» RECORDS SHOWN
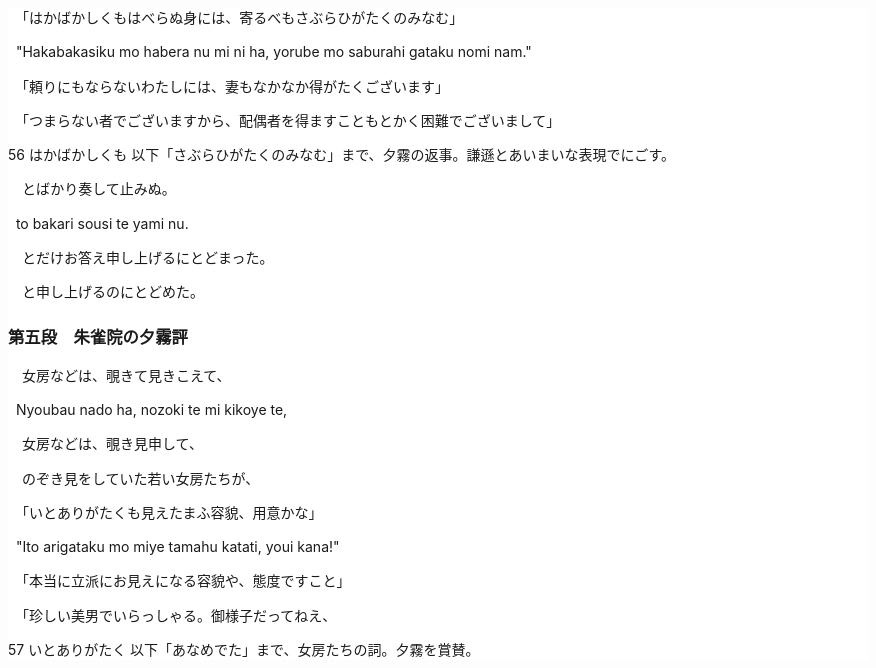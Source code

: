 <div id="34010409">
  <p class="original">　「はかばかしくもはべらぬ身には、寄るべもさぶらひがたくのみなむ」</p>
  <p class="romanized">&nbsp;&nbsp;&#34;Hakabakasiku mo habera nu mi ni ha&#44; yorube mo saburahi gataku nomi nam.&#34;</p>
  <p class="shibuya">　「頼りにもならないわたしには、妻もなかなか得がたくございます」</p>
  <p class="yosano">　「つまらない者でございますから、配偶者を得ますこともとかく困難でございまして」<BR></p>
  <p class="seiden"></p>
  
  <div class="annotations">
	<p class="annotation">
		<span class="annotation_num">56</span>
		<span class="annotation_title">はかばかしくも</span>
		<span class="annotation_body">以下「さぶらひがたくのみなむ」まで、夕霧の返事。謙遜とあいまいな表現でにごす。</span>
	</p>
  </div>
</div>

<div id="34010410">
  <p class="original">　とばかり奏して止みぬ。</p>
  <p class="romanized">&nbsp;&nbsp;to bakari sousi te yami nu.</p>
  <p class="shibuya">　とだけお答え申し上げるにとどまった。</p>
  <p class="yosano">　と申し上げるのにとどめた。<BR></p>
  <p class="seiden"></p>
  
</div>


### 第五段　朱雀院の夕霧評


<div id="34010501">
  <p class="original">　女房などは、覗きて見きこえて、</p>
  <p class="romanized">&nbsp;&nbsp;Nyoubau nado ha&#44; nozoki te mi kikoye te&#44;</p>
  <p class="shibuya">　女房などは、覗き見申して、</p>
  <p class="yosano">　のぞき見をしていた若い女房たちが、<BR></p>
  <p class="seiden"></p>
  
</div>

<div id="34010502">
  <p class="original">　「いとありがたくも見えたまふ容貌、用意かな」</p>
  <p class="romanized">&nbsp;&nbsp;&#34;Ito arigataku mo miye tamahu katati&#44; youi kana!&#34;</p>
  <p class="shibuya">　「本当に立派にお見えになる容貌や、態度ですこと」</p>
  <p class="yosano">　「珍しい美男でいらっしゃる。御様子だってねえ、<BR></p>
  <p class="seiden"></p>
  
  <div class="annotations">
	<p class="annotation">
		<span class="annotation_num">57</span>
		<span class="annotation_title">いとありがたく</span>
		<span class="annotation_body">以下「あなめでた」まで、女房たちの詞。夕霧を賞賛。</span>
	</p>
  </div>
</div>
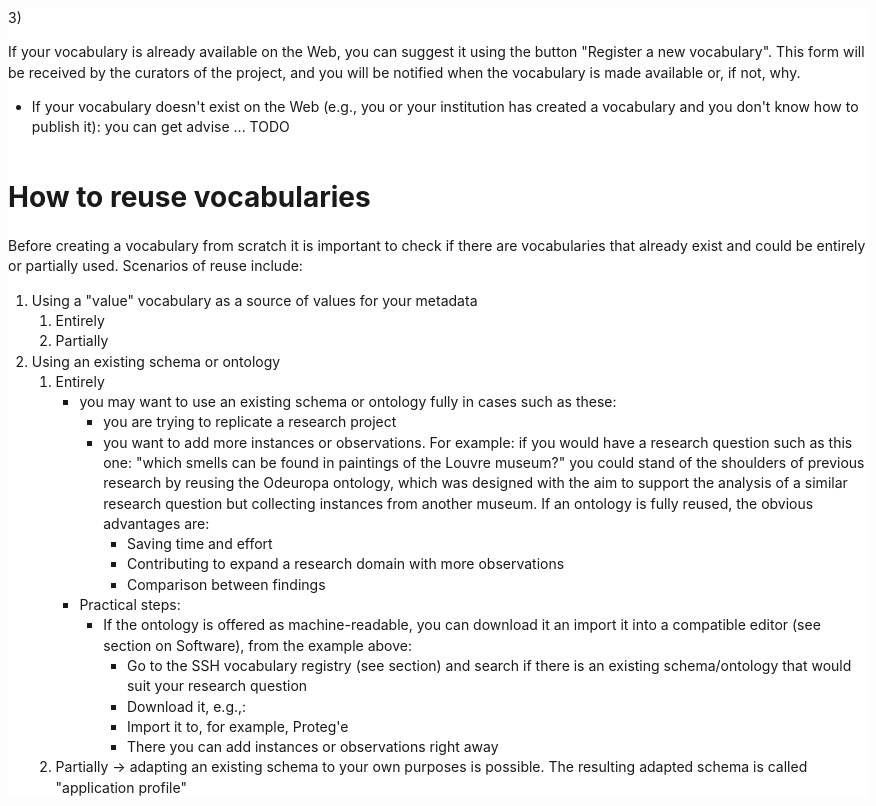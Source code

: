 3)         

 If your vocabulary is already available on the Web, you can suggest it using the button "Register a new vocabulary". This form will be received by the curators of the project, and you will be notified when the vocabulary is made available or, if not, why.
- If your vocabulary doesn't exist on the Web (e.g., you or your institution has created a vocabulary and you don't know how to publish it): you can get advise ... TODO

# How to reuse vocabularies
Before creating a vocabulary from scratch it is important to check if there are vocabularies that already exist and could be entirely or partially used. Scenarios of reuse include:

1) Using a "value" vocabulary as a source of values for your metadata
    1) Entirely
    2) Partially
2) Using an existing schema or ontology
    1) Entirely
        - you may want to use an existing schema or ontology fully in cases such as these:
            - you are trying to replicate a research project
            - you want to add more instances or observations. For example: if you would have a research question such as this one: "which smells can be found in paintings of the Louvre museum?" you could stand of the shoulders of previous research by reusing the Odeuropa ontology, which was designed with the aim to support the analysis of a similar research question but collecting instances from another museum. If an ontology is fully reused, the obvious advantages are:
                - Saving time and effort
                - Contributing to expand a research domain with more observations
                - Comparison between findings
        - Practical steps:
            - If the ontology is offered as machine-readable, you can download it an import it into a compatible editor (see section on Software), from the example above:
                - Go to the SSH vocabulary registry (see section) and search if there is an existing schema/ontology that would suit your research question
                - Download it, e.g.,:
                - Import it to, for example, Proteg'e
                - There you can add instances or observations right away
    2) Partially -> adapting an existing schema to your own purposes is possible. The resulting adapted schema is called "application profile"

» PROBLEM TO SOLVE
Look through the records and gather each line with the word "question".

» ANSWER SECTION
            - you want to add more instances or observations. For example: if you would have a research question such as this one: "which smells can be found in paintings of the Louvre museum?" you could stand of the shoulders of previous research by reusing the Odeuropa ontology, which was designed with the aim to support the analysis of a similar research question but collecting instances from another museum. If an ontology is fully reused, the obvious advantages are:
                - Go to the SSH vocabulary registry (see section) and search if there is an existing schema/ontology that would suit your research question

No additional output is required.